MK Tolak Uji Materi UU Pemilu, Dalil Beban Kerja Tak Rasional Dinilai Cuma Masalah Manajemen
MK memutuskan menolak permohonan pengujian UU Nomor 7 Tahun 2017 tentang Pemilihan Umum yang dimohonkan oleh Akhid Kurniawan dkk
Penulis: Danang Triatmojo
Editor: Theresia Felisiani
TRIBUNNEWS.COM, JAKARTA - Mahkamah Konstitusi (MK) memutuskan menolak permohonan pengujian UU Nomor 7 Tahun 2017 tentang Pemilihan Umum yang dimohonkan oleh Akhid Kurniawan dkk.
Adapun perkara bernomor 16/PUU-XIX/2021 ini, menyoal norma UU pada Pasal 167 Ayat (3) sepanjang frasa 'pemungutan suara dilaksanakan secara serentak', dan Pasal 347 Ayat (1) UU 7/2017.
"Menolak permohonan Pemohon untuk seluruhnya," kata Hakim Ketua Majelis Konstitusi, Anwar Usman membaca amar putusan, di Gedung MK, Jakarta Pusat, Rabu (24/11/2021).
Baca juga: Komite I DPD RI Kembali Usulkan Revisi UU Pemilu Masuk Prolegnas Prioritas 2022
MK menilai dalil Pemohon soal lima kotak suara menyebabkan beban kerja petugas penyelenggara Pemilu ad hoc sangat berat, tidak rasional dan tidak manusiawi berkaitan dengan manajemen pelaksanaan Pemilu yang merupakan bagian dari implementasi norma.
Menurut MK, dalil yang dipermasalahkan Pemohon sangat berkaitan dengan teknis dan manajemen tata kelola yang menjadi faktor penting kesuksesan penyelenggaraan Pemilu Serentak.
"Menurut Mahkamah, beban kerja yang berat, tidak rasional dan tidak manusiawi sangat berkaitan dengan manajemen pemilihan umum yang merupakan bagian dari implementasi norma," kata Hakim Konstitusi Saldi Isra.
Baca juga: KPK Wanti-wanti Pemilu 2024 Jadi Ladang Korupsi
Bahkan MK memandang pembentuk UU dan penyelenggara Pemilu dengan struktur yang dimiliki saat ini, justru punya kesempatan mengevaluasi dan melakukan kajian berkala terhadap pelaksanaan teknis keserentakan Pemilu.

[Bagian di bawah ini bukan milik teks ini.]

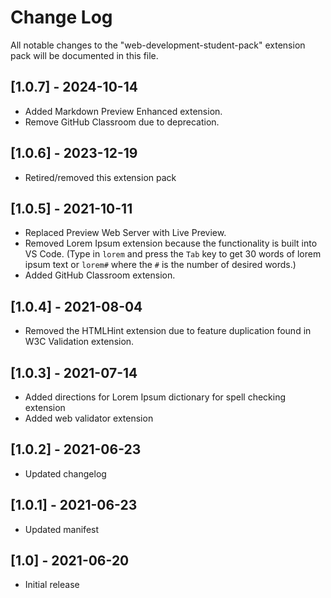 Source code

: # Change Log

All notable changes to the "web-development-student-pack" extension pack will be documented in this file.

## [1.0.7] - 2024-10-14
- Added Markdown Preview Enhanced extension.
- Remove GitHub Classroom due to deprecation.

## [1.0.6] - 2023-12-19
- Retired/removed this extension pack

## [1.0.5] - 2021-10-11
- Replaced Preview Web Server with Live Preview.
- Removed Lorem Ipsum extension because the functionality is built into VS Code. (Type in `lorem` and press the `Tab` key to get 30 words of lorem ipsum text or `lorem#` where the `#` is the number of desired words.)
- Added GitHub Classroom extension.

## [1.0.4] - 2021-08-04
- Removed the HTMLHint extension due to feature duplication found in W3C Validation extension.

## [1.0.3] - 2021-07-14
- Added directions for Lorem Ipsum dictionary for spell checking extension
- Added web validator extension

## [1.0.2] - 2021-06-23
- Updated changelog

## [1.0.1] - 2021-06-23
- Updated manifest

## [1.0] - 2021-06-20
- Initial release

Evaluasi tersebut bisa berupa pembentuk UU dan penyelenggara Pemilu bisa menyepakati jeda waktu antara pemilihan anggota DPR RI, DPRD Kabupaten/Kota dengan pemilihan anggota DPR, DPD dan Presiden/Wakil Presiden.
Atau desain teknis lain yang dapat mengurangi beban petugas penyelenggara Pemilu ad hoc.
"Misalnya pembentuk undang - undang dan penyelenggara pemilihan umum dapat saja menyepakati adanya jeda waktu antara pemilihan umum anggota DPR Provinsi dan anggota DPRD Kabupaten/Kota dengan pemilihan umum DPR, DPD dan Presiden/Wakil Presiden," kata Saldi.
"Atau desain teknis lainnya yang dapat mengurangi beban petugas penyelenggara pemilu ad hoc," pungkasnya.